USET Tribal Climate Resilience Camp
The United South and Eastern Tribes (USET) held its first in-person Tribal Climate Resilience Camp from July 10-15 in the homelands of the Wabanaki Nations-The People of the Dawn, at the Schoodic Institute in Winter Harbor, ME. The following overview was written by Casey Thornbrugh (Southeast and Northeast Tribal Climate Science Liaison).
The USET Office of Environmental Resource Management (USET-OERM) held its first in-person Tribal Climate Resilience Camp, July 10-15th in the homelands of the Wabanaki Nations-The People of the Dawn, at the Schoodic Institute in Winter Harbor, ME. Tribal Nation teams of Resource Managers, Tribal Leaders, Tribal professionals, and Traditional Ecological Knowledge practitioners convened to discuss climate change concerns and impacts within their Nations and to learn from Tribal scholars and those who work in the field of Climate Change Resilience. Tribal Nation teams traveled from afar including the Everglades, the Great Smoky Mountains, the Catawba River, Aquinnah (on Martha’s Vineyard), and the Northern Forests to attend the Camp.
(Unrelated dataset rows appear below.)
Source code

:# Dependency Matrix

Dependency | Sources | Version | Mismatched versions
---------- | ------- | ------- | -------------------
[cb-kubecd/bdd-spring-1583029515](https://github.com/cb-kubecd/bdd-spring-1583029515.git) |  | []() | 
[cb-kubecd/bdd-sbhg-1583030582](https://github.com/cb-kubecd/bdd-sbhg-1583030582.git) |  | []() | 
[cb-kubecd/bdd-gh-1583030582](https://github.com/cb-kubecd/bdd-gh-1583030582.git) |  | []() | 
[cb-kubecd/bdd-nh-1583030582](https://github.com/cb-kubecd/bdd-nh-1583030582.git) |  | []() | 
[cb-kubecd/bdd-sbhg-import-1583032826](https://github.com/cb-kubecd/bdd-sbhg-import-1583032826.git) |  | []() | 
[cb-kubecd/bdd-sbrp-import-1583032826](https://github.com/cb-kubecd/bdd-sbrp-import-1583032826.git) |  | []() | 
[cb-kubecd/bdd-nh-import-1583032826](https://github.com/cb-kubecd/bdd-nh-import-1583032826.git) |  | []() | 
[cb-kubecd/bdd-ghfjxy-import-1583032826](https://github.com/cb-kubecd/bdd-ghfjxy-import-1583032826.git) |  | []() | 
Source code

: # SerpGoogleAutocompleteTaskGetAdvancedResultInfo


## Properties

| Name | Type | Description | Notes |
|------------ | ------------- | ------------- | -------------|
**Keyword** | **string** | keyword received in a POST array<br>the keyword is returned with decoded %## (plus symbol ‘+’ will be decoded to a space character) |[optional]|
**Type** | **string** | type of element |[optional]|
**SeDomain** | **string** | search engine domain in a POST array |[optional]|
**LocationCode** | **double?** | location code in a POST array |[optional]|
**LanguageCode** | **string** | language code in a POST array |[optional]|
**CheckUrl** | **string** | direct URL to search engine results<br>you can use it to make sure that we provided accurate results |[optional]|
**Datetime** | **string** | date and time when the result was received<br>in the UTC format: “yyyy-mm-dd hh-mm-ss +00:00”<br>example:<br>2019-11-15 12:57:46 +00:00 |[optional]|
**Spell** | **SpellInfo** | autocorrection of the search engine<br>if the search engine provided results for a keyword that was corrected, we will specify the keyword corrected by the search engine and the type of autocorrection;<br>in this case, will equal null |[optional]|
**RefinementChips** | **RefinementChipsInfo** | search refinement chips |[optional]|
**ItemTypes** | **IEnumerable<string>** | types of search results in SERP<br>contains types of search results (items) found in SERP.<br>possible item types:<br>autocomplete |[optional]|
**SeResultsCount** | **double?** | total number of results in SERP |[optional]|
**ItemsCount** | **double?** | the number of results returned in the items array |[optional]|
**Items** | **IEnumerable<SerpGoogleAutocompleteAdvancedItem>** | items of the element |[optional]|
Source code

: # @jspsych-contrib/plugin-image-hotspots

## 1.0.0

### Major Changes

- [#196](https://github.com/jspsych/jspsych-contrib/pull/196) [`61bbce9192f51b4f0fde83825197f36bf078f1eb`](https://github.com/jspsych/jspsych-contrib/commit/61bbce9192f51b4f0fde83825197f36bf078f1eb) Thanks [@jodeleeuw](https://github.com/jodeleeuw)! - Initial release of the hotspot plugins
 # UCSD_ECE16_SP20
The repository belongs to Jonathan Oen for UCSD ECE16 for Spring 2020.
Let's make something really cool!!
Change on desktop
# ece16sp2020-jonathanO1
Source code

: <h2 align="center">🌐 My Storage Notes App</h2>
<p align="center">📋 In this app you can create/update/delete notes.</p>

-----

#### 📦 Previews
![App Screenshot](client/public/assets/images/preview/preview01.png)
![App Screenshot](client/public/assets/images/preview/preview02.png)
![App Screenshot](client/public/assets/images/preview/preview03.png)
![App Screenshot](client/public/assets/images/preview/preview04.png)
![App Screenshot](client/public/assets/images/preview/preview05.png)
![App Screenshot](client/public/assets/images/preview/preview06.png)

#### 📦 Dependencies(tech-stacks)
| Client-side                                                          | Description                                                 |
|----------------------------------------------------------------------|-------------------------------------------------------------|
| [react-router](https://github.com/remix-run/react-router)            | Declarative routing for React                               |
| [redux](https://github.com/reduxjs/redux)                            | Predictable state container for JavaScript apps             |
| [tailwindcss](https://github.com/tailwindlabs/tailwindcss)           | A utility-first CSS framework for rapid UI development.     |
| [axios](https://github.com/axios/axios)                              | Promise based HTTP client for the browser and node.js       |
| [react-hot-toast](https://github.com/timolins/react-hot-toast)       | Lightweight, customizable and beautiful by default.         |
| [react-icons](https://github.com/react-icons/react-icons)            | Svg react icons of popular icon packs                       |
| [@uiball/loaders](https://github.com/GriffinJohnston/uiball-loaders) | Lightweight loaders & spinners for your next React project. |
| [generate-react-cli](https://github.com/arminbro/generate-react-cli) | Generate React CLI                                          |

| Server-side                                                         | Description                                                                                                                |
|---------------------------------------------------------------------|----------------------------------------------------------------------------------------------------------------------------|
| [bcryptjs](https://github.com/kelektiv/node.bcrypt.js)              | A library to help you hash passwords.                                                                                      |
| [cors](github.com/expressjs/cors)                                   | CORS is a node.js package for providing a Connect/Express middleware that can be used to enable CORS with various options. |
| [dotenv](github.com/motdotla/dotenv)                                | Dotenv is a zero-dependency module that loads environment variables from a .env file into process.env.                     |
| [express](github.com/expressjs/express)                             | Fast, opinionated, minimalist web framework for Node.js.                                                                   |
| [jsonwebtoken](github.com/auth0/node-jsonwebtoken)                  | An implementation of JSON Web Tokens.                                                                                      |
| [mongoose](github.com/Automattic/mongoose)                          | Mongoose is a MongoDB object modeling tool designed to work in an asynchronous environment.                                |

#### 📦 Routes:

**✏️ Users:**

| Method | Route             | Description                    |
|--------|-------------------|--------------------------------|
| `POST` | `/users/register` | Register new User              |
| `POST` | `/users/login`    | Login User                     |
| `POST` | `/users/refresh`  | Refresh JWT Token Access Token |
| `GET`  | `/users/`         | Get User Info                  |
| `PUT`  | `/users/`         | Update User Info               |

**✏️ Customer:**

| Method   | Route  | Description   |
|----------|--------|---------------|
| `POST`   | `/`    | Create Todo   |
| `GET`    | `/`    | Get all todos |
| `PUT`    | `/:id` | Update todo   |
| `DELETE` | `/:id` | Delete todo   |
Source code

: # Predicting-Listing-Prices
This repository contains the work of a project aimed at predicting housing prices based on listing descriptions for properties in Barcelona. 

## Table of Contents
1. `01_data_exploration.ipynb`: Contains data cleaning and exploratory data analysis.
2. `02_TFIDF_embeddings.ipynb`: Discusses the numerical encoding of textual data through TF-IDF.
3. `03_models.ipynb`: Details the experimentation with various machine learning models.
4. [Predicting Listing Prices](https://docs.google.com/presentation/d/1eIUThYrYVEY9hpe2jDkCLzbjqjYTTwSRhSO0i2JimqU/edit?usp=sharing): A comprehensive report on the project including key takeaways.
Participants took field trips with staff from the Penobscot Nation to sites where dam removals on the Penobscot River have helped to build the resilience of migratory fish from the impacts of climate change. Tribal scientists from the Penobscot Nation and the Houlton Band of Maliseet Indians also led field trips to locations of cultural and ecological importance to regional Tribal Nations for the purpose of learning how to protect these places. At the conclusion of the Camp, Tribal Nation teams took what was learned and presented their own ideas and strategies on addressing climate change to take home to their Tribal Nations and communities. A celebration was held at Schoodic treating Tribal attendees, Camp speakers, and staff to a Maine Lobster dinner to commemorate all that was learned and achieved at the Camp!